User-side optimizations are important because, for sufficiently difficult problems, most time will be spent inside your f function, the function you are trying to solve. “Efficient solvers" are those that reduce the required number of f calls to hit the error tolerance. The main ideas for optimizing your nonlinear solver code, or any Julia function, are the following:

  • Make it non-allocating
  • Use StaticArrays for small arrays
  • Use broadcast fusion
  • Make it type-stable
  • Reduce redundant calculations
  • Make use of BLAS calls
  • Optimize algorithm choice

We'll discuss these strategies in the context of nonlinear solvers. Let's start with small systems.

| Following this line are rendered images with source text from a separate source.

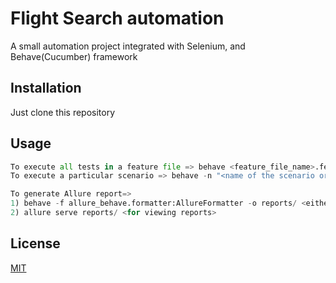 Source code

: # Flight Search automation 

A small automation project integrated with Selenium, and Behave(Cucumber) framework

## Installation

Just clone this repository 

## Usage

```python
To execute all tests in a feature file => behave <feature_file_name>.feature
To execute a particular scenario => behave -n "<name of the scenario or scenario outline"

To generate Allure report=>
1) behave -f allure_behave.formatter:AllureFormatter -o reports/ <either leave empty for all tests, or specify feature file or scenario name>
2) allure serve reports/ <for viewing reports>

```

## License
[MIT](https://choosealicense.com/licenses/mit/) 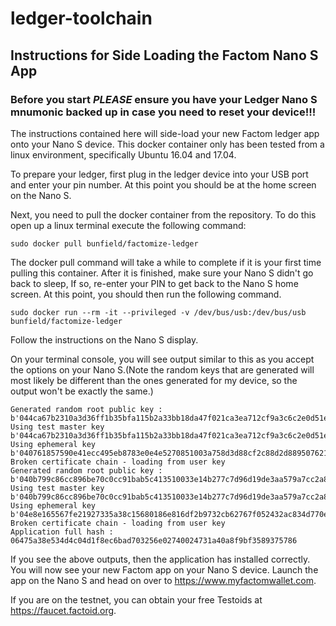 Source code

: # ledger-toolchain

## Instructions for Side Loading the Factom Nano S App 

### Before you start *PLEASE* ensure you have your Ledger Nano S mnumonic backed up in case you need to reset your device!!!

The instructions contained here will side-load your new Factom ledger app onto your Nano S device.  This docker container only has been tested from a linux environment, specifically Ubuntu 16.04 and 17.04.


To prepare your ledger, first plug in the ledger device into your USB port and enter your pin number.  At this point you should be at the home screen on the Nano S.

Next, you need to pull the docker container from the repository.  To do this open up a linux terminal execute the following command:

```
sudo docker pull bunfield/factomize-ledger
```

The docker pull command will take a while to complete if it is your first time pulling this container.  After it is finished, make sure your Nano S didn't go back to sleep, If so, re-enter your PIN to get back to the Nano S home screen.  At this point, you should then run the following command.

```
sudo docker run --rm -it --privileged -v /dev/bus/usb:/dev/bus/usb bunfield/factomize-ledger
```

Follow the instructions on the Nano S display.

On your terminal console, you will see output similar to this as you accept the options on your Nano S.(Note the random keys that are generated will most likely be different than the ones generated for my device, so the output won't be exactly the same.)


```
Generated random root public key : b'044ca67b2310a3d36ff1b35bfa115b2a33bb18da47f021ca3ea712cf9a3c6c2e0d51e193609139365b643be38ec834a8ecbd532c3098feceab08ea84b25b6682ac'
Using test master key b'044ca67b2310a3d36ff1b35bfa115b2a33bb18da47f021ca3ea712cf9a3c6c2e0d51e193609139365b643be38ec834a8ecbd532c3098feceab08ea84b25b6682ac' 
Using ephemeral key b'040761857590e41ecc495eb8783e0e4e5270851003a758d3d88cf2c88d2d88950762166a7b868a673f4f7b3dbe507fa3e8f6262cec7a8fa25aa4550f7c03723e6c'
Broken certificate chain - loading from user key
Generated random root public key : b'040b799c86cc896be70c0cc91bab5c413510033e14b277c7d96d19de3aa579a7cc2a8fae8ef5b7ec1c699d6222ff73b13017a7d755e3a4931794c200a6508c776d'
Using test master key b'040b799c86cc896be70c0cc91bab5c413510033e14b277c7d96d19de3aa579a7cc2a8fae8ef5b7ec1c699d6222ff73b13017a7d755e3a4931794c200a6508c776d' 
Using ephemeral key b'04e8e165567fe21927335a38c15680186e816df2b9732cb62767f052432ac834d770ee6d08810bb571b86898724b7b4dc25024fa92dc2ee3c87a61ad79651c201f'
Broken certificate chain - loading from user key
Application full hash : 06475a38e534d4c04d1f8ec6bad703256e02740024731a40a8f9bf3589375786
```

If you see the above outputs, then the application has installed correctly.  You will now see your new Factom app on your Nano S device.  Launch the app on the Nano S and head on over to https://www.myfactomwallet.com.  

If you are on the testnet, you can obtain your free Testoids at https://faucet.factoid.org.  
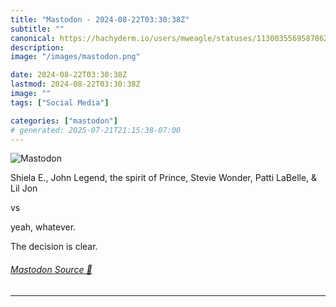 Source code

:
 ```yaml
---
title: "Mastodon - 2024-08-22T03:30:38Z"
subtitle: ""
canonical: https://hachyderm.io/users/mweagle/statuses/113003556958786201
description:
image: "/images/mastodon.png"

date: 2024-08-22T03:30:38Z
lastmod: 2024-08-22T03:30:38Z
image: ""
tags: ["Social Media"]

categories: ["mastodon"]
# generated: 2025-07-21T21:15:38-07:00
---
```

![Mastodon](/images/mastodon.png)

<p>Shiela E., John Legend, the spirit of Prince, Stevie Wonder, Patti LaBelle, &amp; Lil Jon</p><p>vs </p><p>yeah, whatever.</p><p>The decision is clear.</p>


###### [Mastodon Source 🐘](https://hachyderm.io/@mweagle/113003556958786201)

___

Optimizing Nonlinear Solver Code for Small Systems

Take for example a prototypical small nonlinear solver code in its out-of-place form:

using NonlinearSolve

function f(u, p)
    u .* u .- p
end
u0 = [1.0, 1.0]
p = 2.0
prob = NonlinearProblem(f, u0, p)
sol = solve(prob, NewtonRaphson())
retcode: Success
u: 2-element Vector{Float64}:
 1.4142135623730951
 1.4142135623730951

We can use BenchmarkTools.jl to get more precise timings:

using BenchmarkTools

@benchmark solve(prob, NewtonRaphson())
BenchmarkTools.Trial: 10000 samples with 1 evaluation.
 Range (minmax):  16.889 μs83.924 μs   GC (min … max): 0.00% … 0.00%
 Time  (median):     17.898 μs               GC (median):    0.00%
 Time  (mean ± σ):   18.272 μs ±  1.916 μs   GC (mean ± σ):  0.00% ± 0.00%

    ▁▇█                                                     
  ▂▄███▆▅▄▄▃▃▃▃▃▃▂▂▂▂▂▂▂▂▂▂▂▂▂▂▂▂▂▂▂▂▂▂▂▁▁▁▂▁▁▂▂▁▂▁▂▁▂▂▂▂▂ ▃
  16.9 μs         Histogram: frequency by time        27.9 μs <

 Memory estimate: 13.38 KiB, allocs estimate: 249.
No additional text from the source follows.